EXERCISE BRIEF » Would you copy the lines below exactly and omit the images?
------------
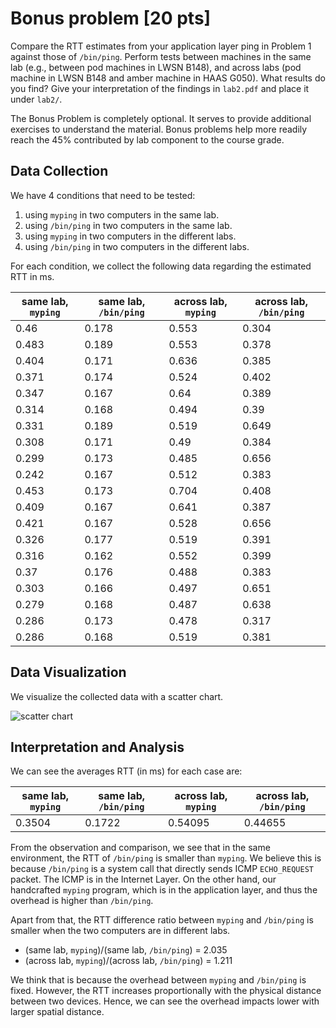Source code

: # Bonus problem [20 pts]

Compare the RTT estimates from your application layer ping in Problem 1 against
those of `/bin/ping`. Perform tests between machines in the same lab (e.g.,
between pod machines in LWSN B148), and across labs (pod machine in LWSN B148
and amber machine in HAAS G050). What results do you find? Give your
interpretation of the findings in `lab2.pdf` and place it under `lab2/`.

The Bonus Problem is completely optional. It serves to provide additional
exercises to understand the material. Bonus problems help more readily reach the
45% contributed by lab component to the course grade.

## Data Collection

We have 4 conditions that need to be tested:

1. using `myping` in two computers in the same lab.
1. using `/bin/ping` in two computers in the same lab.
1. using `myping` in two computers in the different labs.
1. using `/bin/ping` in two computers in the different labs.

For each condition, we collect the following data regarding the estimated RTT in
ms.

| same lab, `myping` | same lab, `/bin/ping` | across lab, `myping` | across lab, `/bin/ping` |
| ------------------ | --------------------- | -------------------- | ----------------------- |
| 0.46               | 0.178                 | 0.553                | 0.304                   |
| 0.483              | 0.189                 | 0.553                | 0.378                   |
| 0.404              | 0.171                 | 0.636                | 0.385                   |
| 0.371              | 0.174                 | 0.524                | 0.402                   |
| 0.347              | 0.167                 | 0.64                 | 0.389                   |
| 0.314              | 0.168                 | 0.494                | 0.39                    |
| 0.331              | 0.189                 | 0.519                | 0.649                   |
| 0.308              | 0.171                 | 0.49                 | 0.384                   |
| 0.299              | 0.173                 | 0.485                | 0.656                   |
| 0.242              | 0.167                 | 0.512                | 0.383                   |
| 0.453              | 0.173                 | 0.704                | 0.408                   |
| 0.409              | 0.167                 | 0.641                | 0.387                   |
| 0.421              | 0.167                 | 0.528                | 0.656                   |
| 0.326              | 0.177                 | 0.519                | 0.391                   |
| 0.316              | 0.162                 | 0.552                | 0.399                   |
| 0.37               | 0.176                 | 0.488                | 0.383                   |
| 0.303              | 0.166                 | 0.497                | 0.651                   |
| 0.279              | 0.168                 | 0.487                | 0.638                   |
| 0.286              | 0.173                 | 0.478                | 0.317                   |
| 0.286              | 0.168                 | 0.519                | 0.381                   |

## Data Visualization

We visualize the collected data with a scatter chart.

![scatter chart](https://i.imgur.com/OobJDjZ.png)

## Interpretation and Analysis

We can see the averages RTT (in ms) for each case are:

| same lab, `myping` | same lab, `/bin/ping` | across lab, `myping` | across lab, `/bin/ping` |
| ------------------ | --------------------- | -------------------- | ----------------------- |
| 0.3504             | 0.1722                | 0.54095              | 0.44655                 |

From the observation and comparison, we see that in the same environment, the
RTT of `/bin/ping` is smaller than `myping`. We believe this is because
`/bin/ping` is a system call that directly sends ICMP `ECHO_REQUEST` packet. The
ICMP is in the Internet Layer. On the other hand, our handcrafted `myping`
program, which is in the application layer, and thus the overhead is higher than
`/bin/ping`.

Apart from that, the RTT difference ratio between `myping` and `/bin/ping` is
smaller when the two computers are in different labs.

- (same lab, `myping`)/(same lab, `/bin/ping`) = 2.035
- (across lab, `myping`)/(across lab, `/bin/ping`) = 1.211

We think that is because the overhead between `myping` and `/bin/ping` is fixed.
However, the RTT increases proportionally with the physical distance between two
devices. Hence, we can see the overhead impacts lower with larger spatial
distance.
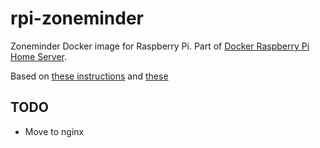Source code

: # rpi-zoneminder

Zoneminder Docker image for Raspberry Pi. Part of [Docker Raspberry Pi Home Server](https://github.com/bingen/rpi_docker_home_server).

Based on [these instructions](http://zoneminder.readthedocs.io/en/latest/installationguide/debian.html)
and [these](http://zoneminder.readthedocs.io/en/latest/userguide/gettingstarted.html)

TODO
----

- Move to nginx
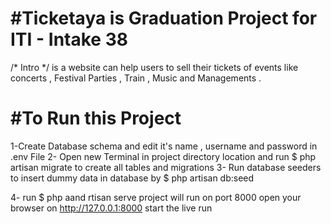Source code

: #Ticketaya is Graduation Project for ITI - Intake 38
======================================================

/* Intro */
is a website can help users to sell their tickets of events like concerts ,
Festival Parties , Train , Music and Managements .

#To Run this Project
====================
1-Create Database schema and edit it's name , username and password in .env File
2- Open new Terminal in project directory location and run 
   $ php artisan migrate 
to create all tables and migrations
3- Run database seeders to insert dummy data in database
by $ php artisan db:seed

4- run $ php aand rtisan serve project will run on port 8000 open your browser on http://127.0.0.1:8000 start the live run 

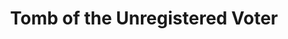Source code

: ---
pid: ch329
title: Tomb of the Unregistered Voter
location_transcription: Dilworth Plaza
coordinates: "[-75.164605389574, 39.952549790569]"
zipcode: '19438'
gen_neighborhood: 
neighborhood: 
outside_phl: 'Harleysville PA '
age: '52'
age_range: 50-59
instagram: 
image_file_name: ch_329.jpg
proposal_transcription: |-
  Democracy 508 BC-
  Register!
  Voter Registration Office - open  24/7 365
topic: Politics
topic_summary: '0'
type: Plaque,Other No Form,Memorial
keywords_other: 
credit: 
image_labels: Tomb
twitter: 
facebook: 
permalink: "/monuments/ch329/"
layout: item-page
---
------------
ANSWER BOX »
Source code

: # Bonus problem [20 pts]

Compare the RTT estimates from your application layer ping in Problem 1 against
those of `/bin/ping`. Perform tests between machines in the same lab (e.g.,
between pod machines in LWSN B148), and across labs (pod machine in LWSN B148
and amber machine in HAAS G050). What results do you find? Give your
interpretation of the findings in `lab2.pdf` and place it under `lab2/`.

The Bonus Problem is completely optional. It serves to provide additional
exercises to understand the material. Bonus problems help more readily reach the
45% contributed by lab component to the course grade.

## Data Collection

We have 4 conditions that need to be tested:

1. using `myping` in two computers in the same lab.
1. using `/bin/ping` in two computers in the same lab.
1. using `myping` in two computers in the different labs.
1. using `/bin/ping` in two computers in the different labs.

For each condition, we collect the following data regarding the estimated RTT in
ms.

| same lab, `myping` | same lab, `/bin/ping` | across lab, `myping` | across lab, `/bin/ping` |
| ------------------ | --------------------- | -------------------- | ----------------------- |
| 0.46               | 0.178                 | 0.553                | 0.304                   |
| 0.483              | 0.189                 | 0.553                | 0.378                   |
| 0.404              | 0.171                 | 0.636                | 0.385                   |
| 0.371              | 0.174                 | 0.524                | 0.402                   |
| 0.347              | 0.167                 | 0.64                 | 0.389                   |
| 0.314              | 0.168                 | 0.494                | 0.39                    |
| 0.331              | 0.189                 | 0.519                | 0.649                   |
| 0.308              | 0.171                 | 0.49                 | 0.384                   |
| 0.299              | 0.173                 | 0.485                | 0.656                   |
| 0.242              | 0.167                 | 0.512                | 0.383                   |
| 0.453              | 0.173                 | 0.704                | 0.408                   |
| 0.409              | 0.167                 | 0.641                | 0.387                   |
| 0.421              | 0.167                 | 0.528                | 0.656                   |
| 0.326              | 0.177                 | 0.519                | 0.391                   |
| 0.316              | 0.162                 | 0.552                | 0.399                   |
| 0.37               | 0.176                 | 0.488                | 0.383                   |
| 0.303              | 0.166                 | 0.497                | 0.651                   |
| 0.279              | 0.168                 | 0.487                | 0.638                   |
| 0.286              | 0.173                 | 0.478                | 0.317                   |
| 0.286              | 0.168                 | 0.519                | 0.381                   |

## Data Visualization

We visualize the collected data with a scatter chart.

![scatter chart](https://i.imgur.com/OobJDjZ.png)

## Interpretation and Analysis

We can see the averages RTT (in ms) for each case are:

| same lab, `myping` | same lab, `/bin/ping` | across lab, `myping` | across lab, `/bin/ping` |
| ------------------ | --------------------- | -------------------- | ----------------------- |
| 0.3504             | 0.1722                | 0.54095              | 0.44655                 |

From the observation and comparison, we see that in the same environment, the
RTT of `/bin/ping` is smaller than `myping`. We believe this is because
`/bin/ping` is a system call that directly sends ICMP `ECHO_REQUEST` packet. The
ICMP is in the Internet Layer. On the other hand, our handcrafted `myping`
program, which is in the application layer, and thus the overhead is higher than
`/bin/ping`.

Apart from that, the RTT difference ratio between `myping` and `/bin/ping` is
smaller when the two computers are in different labs.

- (same lab, `myping`)/(same lab, `/bin/ping`) = 2.035
- (across lab, `myping`)/(across lab, `/bin/ping`) = 1.211

We think that is because the overhead between `myping` and `/bin/ping` is fixed.
However, the RTT increases proportionally with the physical distance between two
devices. Hence, we can see the overhead impacts lower with larger spatial
distance.
Source code

: # rpi-zoneminder

Zoneminder Docker image for Raspberry Pi. Part of [Docker Raspberry Pi Home Server](https://github.com/bingen/rpi_docker_home_server).

Based on [these instructions](http://zoneminder.readthedocs.io/en/latest/installationguide/debian.html)
and [these](http://zoneminder.readthedocs.io/en/latest/userguide/gettingstarted.html)

TODO
----

- Move to nginx
Source code

: #Ticketaya is Graduation Project for ITI - Intake 38
======================================================

/* Intro */
is a website can help users to sell their tickets of events like concerts ,
Festival Parties , Train , Music and Managements .

#To Run this Project
====================
1-Create Database schema and edit it's name , username and password in .env File
2- Open new Terminal in project directory location and run 
   $ php artisan migrate 
to create all tables and migrations
3- Run database seeders to insert dummy data in database
by $ php artisan db:seed

4- run $ php aand rtisan serve project will run on port 8000 open your browser on http://127.0.0.1:8000 start the live run 

Source code

: ---
pid: ch329
title: Tomb of the Unregistered Voter
location_transcription: Dilworth Plaza
coordinates: "[-75.164605389574, 39.952549790569]"
zipcode: '19438'
gen_neighborhood: 
neighborhood: 
outside_phl: 'Harleysville PA '
age: '52'
age_range: 50-59
instagram: 
image_file_name: ch_329.jpg
proposal_transcription: |-
  Democracy 508 BC-
  Register!
  Voter Registration Office - open  24/7 365
topic: Politics
topic_summary: '0'
type: Plaque,Other No Form,Memorial
keywords_other: 
credit: 
image_labels: Tomb
twitter: 
facebook: 
permalink: "/monuments/ch329/"
layout: item-page
---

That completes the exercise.